Required work — Beginning with the line that has "Bernat | Mu Bernat |", reproduce each remaining line of the data exactly, down to and including the last.

Saved data entries

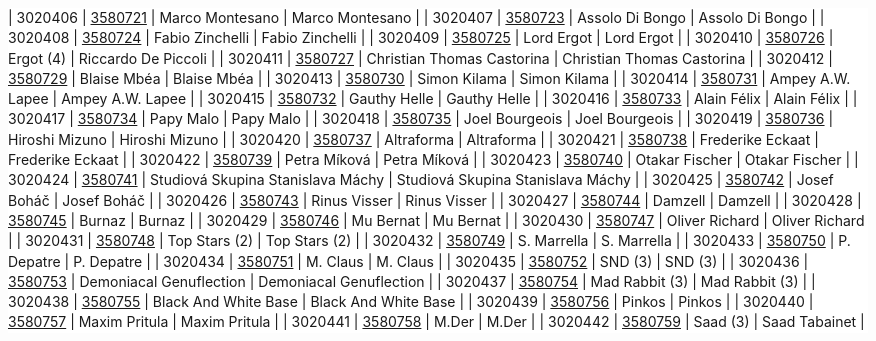 | 3020406 | [3580721](https://www.discogs.com/artist/3580721) | Marco Montesano | Marco Montesano |
| 3020407 | [3580723](https://www.discogs.com/artist/3580723) | Assolo Di Bongo | Assolo Di Bongo |
| 3020408 | [3580724](https://www.discogs.com/artist/3580724) | Fabio Zinchelli | Fabio Zinchelli |
| 3020409 | [3580725](https://www.discogs.com/artist/3580725) | Lord Ergot | Lord Ergot |
| 3020410 | [3580726](https://www.discogs.com/artist/3580726) | Ergot (4) | Riccardo De Piccoli |
| 3020411 | [3580727](https://www.discogs.com/artist/3580727) | Christian Thomas Castorina | Christian Thomas Castorina |
| 3020412 | [3580729](https://www.discogs.com/artist/3580729) | Blaise Mbéa | Blaise Mbéa |
| 3020413 | [3580730](https://www.discogs.com/artist/3580730) | Simon Kilama | Simon Kilama |
| 3020414 | [3580731](https://www.discogs.com/artist/3580731) | Ampey A.W. Lapee | Ampey A.W. Lapee |
| 3020415 | [3580732](https://www.discogs.com/artist/3580732) | Gauthy Helle | Gauthy Helle |
| 3020416 | [3580733](https://www.discogs.com/artist/3580733) | Alain Félix | Alain Félix |
| 3020417 | [3580734](https://www.discogs.com/artist/3580734) | Papy Malo | Papy Malo |
| 3020418 | [3580735](https://www.discogs.com/artist/3580735) | Joel Bourgeois | Joel Bourgeois |
| 3020419 | [3580736](https://www.discogs.com/artist/3580736) | Hiroshi Mizuno | Hiroshi Mizuno |
| 3020420 | [3580737](https://www.discogs.com/artist/3580737) | Altraforma | Altraforma |
| 3020421 | [3580738](https://www.discogs.com/artist/3580738) | Frederike Eckaat | Frederike Eckaat |
| 3020422 | [3580739](https://www.discogs.com/artist/3580739) | Petra Míková | Petra Míková |
| 3020423 | [3580740](https://www.discogs.com/artist/3580740) | Otakar Fischer | Otakar Fischer |
| 3020424 | [3580741](https://www.discogs.com/artist/3580741) | Studiová Skupina Stanislava Máchy | Studiová Skupina Stanislava Máchy |
| 3020425 | [3580742](https://www.discogs.com/artist/3580742) | Josef Boháč | Josef Boháč |
| 3020426 | [3580743](https://www.discogs.com/artist/3580743) | Rinus Visser | Rinus Visser |
| 3020427 | [3580744](https://www.discogs.com/artist/3580744) | Damzell | Damzell |
| 3020428 | [3580745](https://www.discogs.com/artist/3580745) | Burnaz | Burnaz |
| 3020429 | [3580746](https://www.discogs.com/artist/3580746) | Mu Bernat | Mu Bernat |
| 3020430 | [3580747](https://www.discogs.com/artist/3580747) | Oliver Richard | Oliver Richard |
| 3020431 | [3580748](https://www.discogs.com/artist/3580748) | Top Stars (2) | Top Stars (2) |
| 3020432 | [3580749](https://www.discogs.com/artist/3580749) | S. Marrella | S. Marrella |
| 3020433 | [3580750](https://www.discogs.com/artist/3580750) | P. Depatre | P. Depatre |
| 3020434 | [3580751](https://www.discogs.com/artist/3580751) | M. Claus | M. Claus |
| 3020435 | [3580752](https://www.discogs.com/artist/3580752) | SND (3) | SND (3) |
| 3020436 | [3580753](https://www.discogs.com/artist/3580753) | Demoniacal Genuflection | Demoniacal Genuflection |
| 3020437 | [3580754](https://www.discogs.com/artist/3580754) | Mad Rabbit (3) | Mad Rabbit (3) |
| 3020438 | [3580755](https://www.discogs.com/artist/3580755) | Black And White Base | Black And White Base |
| 3020439 | [3580756](https://www.discogs.com/artist/3580756) | Pinkos | Pinkos |
| 3020440 | [3580757](https://www.discogs.com/artist/3580757) | Maxim Pritula | Maxim Pritula |
| 3020441 | [3580758](https://www.discogs.com/artist/3580758) | M.Der | M.Der |
| 3020442 | [3580759](https://www.discogs.com/artist/3580759) | Saad (3) | Saad Tabainet |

Result for this task —
| 3020429 | [3580746](https://www.discogs.com/artist/3580746) | Mu Bernat | Mu Bernat |
| 3020430 | [3580747](https://www.discogs.com/artist/3580747) | Oliver Richard | Oliver Richard |
| 3020431 | [3580748](https://www.discogs.com/artist/3580748) | Top Stars (2) | Top Stars (2) |
| 3020432 | [3580749](https://www.discogs.com/artist/3580749) | S. Marrella | S. Marrella |
| 3020433 | [3580750](https://www.discogs.com/artist/3580750) | P. Depatre | P. Depatre |
| 3020434 | [3580751](https://www.discogs.com/artist/3580751) | M. Claus | M. Claus |
| 3020435 | [3580752](https://www.discogs.com/artist/3580752) | SND (3) | SND (3) |
| 3020436 | [3580753](https://www.discogs.com/artist/3580753) | Demoniacal Genuflection | Demoniacal Genuflection |
| 3020437 | [3580754](https://www.discogs.com/artist/3580754) | Mad Rabbit (3) | Mad Rabbit (3) |
| 3020438 | [3580755](https://www.discogs.com/artist/3580755) | Black And White Base | Black And White Base |
| 3020439 | [3580756](https://www.discogs.com/artist/3580756) | Pinkos | Pinkos |
| 3020440 | [3580757](https://www.discogs.com/artist/3580757) | Maxim Pritula | Maxim Pritula |
| 3020441 | [3580758](https://www.discogs.com/artist/3580758) | M.Der | M.Der |
| 3020442 | [3580759](https://www.discogs.com/artist/3580759) | Saad (3) | Saad Tabainet |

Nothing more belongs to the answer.